▶ [Dataset entries]
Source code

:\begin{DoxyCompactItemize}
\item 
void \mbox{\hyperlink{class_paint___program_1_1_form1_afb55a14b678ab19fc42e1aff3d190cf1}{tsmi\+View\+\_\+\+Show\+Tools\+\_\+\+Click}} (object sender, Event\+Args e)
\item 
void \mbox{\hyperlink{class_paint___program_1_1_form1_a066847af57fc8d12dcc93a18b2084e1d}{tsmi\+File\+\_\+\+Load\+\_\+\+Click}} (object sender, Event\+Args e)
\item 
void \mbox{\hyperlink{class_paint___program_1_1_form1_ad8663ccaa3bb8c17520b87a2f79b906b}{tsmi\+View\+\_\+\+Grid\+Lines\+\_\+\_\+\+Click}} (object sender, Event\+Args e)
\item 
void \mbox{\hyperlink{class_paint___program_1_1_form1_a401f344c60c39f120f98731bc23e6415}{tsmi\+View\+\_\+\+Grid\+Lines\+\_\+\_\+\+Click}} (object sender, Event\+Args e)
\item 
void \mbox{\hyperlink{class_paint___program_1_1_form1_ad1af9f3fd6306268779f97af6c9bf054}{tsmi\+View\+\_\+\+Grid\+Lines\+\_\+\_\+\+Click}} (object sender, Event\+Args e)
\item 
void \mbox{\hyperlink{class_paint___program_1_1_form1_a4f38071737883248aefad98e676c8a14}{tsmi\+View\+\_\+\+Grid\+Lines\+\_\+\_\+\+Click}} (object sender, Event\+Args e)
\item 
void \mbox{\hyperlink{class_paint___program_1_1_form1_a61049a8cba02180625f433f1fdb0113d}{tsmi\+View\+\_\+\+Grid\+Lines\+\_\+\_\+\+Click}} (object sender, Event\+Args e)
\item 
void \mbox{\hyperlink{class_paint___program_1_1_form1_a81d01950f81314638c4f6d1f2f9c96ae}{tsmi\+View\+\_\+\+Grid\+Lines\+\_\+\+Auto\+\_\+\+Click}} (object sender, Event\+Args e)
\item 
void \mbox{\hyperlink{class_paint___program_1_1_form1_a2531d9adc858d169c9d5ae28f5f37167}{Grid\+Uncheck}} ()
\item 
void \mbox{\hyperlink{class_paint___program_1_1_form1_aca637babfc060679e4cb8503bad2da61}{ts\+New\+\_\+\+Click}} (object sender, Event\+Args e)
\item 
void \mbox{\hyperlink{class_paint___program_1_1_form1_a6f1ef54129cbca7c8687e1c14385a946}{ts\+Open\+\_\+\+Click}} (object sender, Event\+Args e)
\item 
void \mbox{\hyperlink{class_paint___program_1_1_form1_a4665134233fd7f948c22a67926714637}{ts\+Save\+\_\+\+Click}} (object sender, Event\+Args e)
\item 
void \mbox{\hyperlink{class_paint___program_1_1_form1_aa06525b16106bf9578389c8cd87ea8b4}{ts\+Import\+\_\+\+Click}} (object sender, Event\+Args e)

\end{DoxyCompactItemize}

▶ [Try it]
Among the entries above, how many lines contain the string "DoxyCompactItemize"? Write the number alone.

▶ [Response area]
2